### [Your instructions]
Go through the listing and count the lines with "contraintes" in them; write only the number.

### [Data for processing]
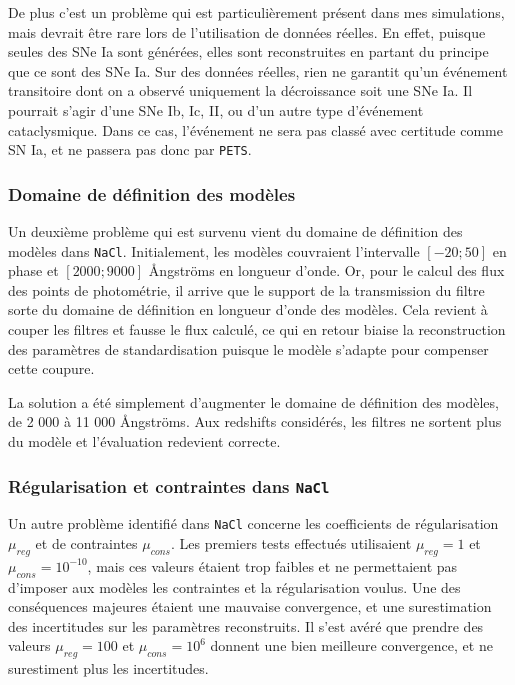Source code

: \documentclass{book}
\def\pets{\texttt{PETS}\xspace}
\def\nacl{\texttt{NaCl}\xspace}
\begin{document}
De plus c'est un problème qui est particulièrement présent dans mes simulations, mais devrait être rare lors de l'utilisation de données réelles. En effet, puisque seules des SNe Ia sont générées, elles sont reconstruites en partant du principe que ce sont des SNe Ia. Sur des données réelles, rien ne garantit qu'un événement transitoire dont on a observé uniquement la décroissance soit une SNe Ia. Il pourrait s'agir d'une SNe Ib, Ic, II, ou d'un autre type d'événement cataclysmique. Dans ce cas, l'événement ne sera pas classé avec certitude comme SN Ia, et ne passera pas donc par \pets.
 

\subsubsection{Domaine de définition des modèles}

Un deuxième problème qui est survenu vient du domaine de définition des modèles dans \nacl. Initialement, les modèles couvraient l'intervalle $[-20; 50]$ en phase et $[2000; 9000]$ Ångströms en longueur d'onde. Or, pour le calcul des flux des points de photométrie, il arrive que le support de la transmission du filtre sorte du domaine de définition en longueur d'onde des modèles. Cela revient à couper les filtres et fausse le flux calculé, ce qui en retour biaise la reconstruction des paramètres de standardisation puisque le modèle s'adapte pour compenser cette coupure.

La solution a été simplement d'augmenter le domaine de définition des modèles, de 2 000 à 11 000 Ångströms. Aux redshifts considérés, les filtres ne sortent plus du modèle et l'évaluation redevient correcte.

\subsubsection{Régularisation et contraintes dans \nacl}

Un autre problème identifié dans \nacl concerne les coefficients de régularisation $\mu_{reg}$ et de contraintes $\mu_{cons}$. Les premiers tests effectués utilisaient $\mu_{reg} = 1$ et $\mu_{cons} = 10^{-10}$, mais ces valeurs étaient trop faibles et ne permettaient pas d'imposer aux modèles les contraintes et la régularisation voulus. Une des conséquences majeures étaient une mauvaise convergence, et une surestimation des incertitudes sur les paramètres reconstruits.
Il s'est avéré que prendre des valeurs $\mu_{reg} = 100$ et $\mu_{cons} = 10^6$ donnent une bien meilleure convergence, et ne surestiment plus les incertitudes.
\end{document}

### [The answer]
2